Martin did not see anything remarkable in the calf’s eyes.

“You kill him as soon as ever morning comes,” said the woman. “I won’t handle no crittur with eyes like human beings.”

They killed the calf and buried it.

“Such foolish womenfolks,” Martin Lyhus pooh-poohed; but he had to give in; for his wife was at one with the maid in the matter, and you know the ways of womenfolks....

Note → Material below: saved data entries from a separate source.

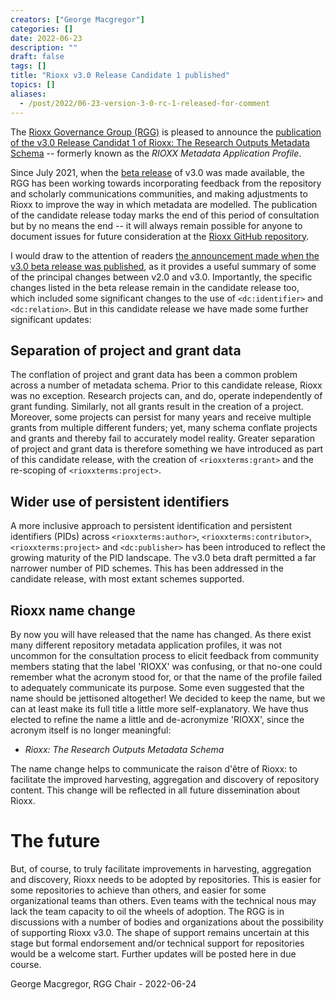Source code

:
```yaml
---
creators: ["George Macgregor"]
categories: []
date: 2022-06-23
description: ""
draft: false
tags: []
title: "Rioxx v3.0 Release Candidate 1 published"
topics: []
aliases:
  - /post/2022/06-23-version-3-0-rc-1-released-for-comment
---
```


The [Rioxx Governance Group (RGG)](https://www.rioxx.net/governance/) is pleased to announce the [publication of the v3.0 Release Candidat 1 of Rioxx: The Research Outputs Metadata Schema](https://www.rioxx.net/profiles/v3-0-rc-1/) -- formerly known as the *RIOXX Metadata Application Profile*.

Since July 2021, when the [beta release](https://www.rioxx.net/profiles/v3-0-beta-1/) of v3.0 was made available, the RGG has been working towards incorporating feedback from the repository and scholarly communications communities, and making adjustments to Rioxx to improve the way in which metadata are modelled. The publication of the candidate release today marks the end of this period of consultation but by no means the end -- it will always remain possible for anyone to document issues for future consideration at the [Rioxx GitHub repository](https://github.com/antleaf/rioxx).

I would draw to the attention of readers [the announcement made when the v3.0 beta release was published](https://www.rioxx.net/post/2021/07-06-version-3-0-draft-for-public-comment/), as it provides a useful summary of some of the principal changes between v2.0 and v3.0. Importantly, the specific changes listed in the beta release remain in the candidate release too, which included some significant changes to the use of `<dc:identifier>` and `<dc:relation>`. But in this candidate release we have made some further significant updates:

## Separation of project and grant data
The conflation of project and grant data has been a common problem across a number of metadata schema. Prior to this candidate release, Rioxx was no exception. Research projects can, and do, operate independently of grant funding. Similarly, not all grants result in the creation of a project. Moreover, some projects can persist for many years and receive multiple grants from multiple different funders; yet, many schema conflate projects and grants and thereby fail to accurately model reality. Greater separation of project and grant data is therefore something we have introduced as part of this candidate release, with the creation of `<rioxxterms:grant>` and the re-scoping of `<rioxxterms:project>`.

## Wider use of persistent identifiers
A more inclusive approach to persistent identification and persistent identifiers (PIDs) across `<rioxxterms:author>`, `<rioxxterms:contributor>`, `<rioxxterms:project>` and `<dc:publisher>` has been introduced to reflect the growing maturity of the PID landscape. The v3.0 beta draft permitted a far narrower number of PID schemes. This has been addressed in the candidate release, with most extant schemes supported.

## Rioxx name change
By now you will have released that the name has changed. As there exist many different repository metadata application profiles, it was not uncommon for the consultation process to elicit feedback from community members stating that the label 'RIOXX' was confusing, or that no-one could remember what the acronym stood for, or that the name of the profile failed to adequately communicate its purpose. Some even suggested that the name should be jettisoned altogether! We decided to keep the name, but we can at least make its full title a little more self-explanatory. We have thus elected to refine the name a little and de-acronymize 'RIOXX', since the acronym itself is no longer meaningful:

* *Rioxx: The Research Outputs Metadata Schema*

The name change helps to communicate the raison d'être of Rioxx: to facilitate the improved harvesting, aggregation and discovery of repository content. This change will be reflected in all future dissemination about Rioxx.

# The future
But, of course, to truly facilitate improvements in harvesting, aggregation and discovery, Rioxx needs to be adopted by repositories. This is easier for some repositories to achieve than others, and easier for some organizational teams than others. Even teams with the technical nous may lack the team capacity to oil the wheels of adoption. The RGG is in discussions with a number of bodies and organizations about the possibility of supporting Rioxx v3.0. The shape of support remains uncertain at this stage but formal endorsement and/or technical support for repositories would be a welcome start. Further updates will be posted here in due course.

George Macgregor, RGG Chair - 2022-06-24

Only that was not the end of it all.

“Drople’s” milk had such a queer taste that no one in all Lyhus farm would drink it. They could only use it for cheese and such-like, and the next autumn the skin of “Drople” hung inside out on the back wall of the barn.

Something else happened the summer after “Drople” was killed. It was at the Lyhus Mountain farm, which lies in a wooded valley west of Ré Valley, and elks used to live there in summer.

One night the dairymaid saw a head in the forest, half a human head and half an elk’s head it was, poking out from a closely grown spruce tree. She saw nothing else but the head, nobody, only a tremendous pair of antlers.

The head stared at her and did not move, only stared. She felt as if she were standing in icy-cold water up to the chin. She whispered the name of Jesus towards the head and then took to her heels towards the hut, mumbling bits of the catechism while she ran, from the Ten Commandments to the Creed, and she was half dead when at length she was safe in the hut.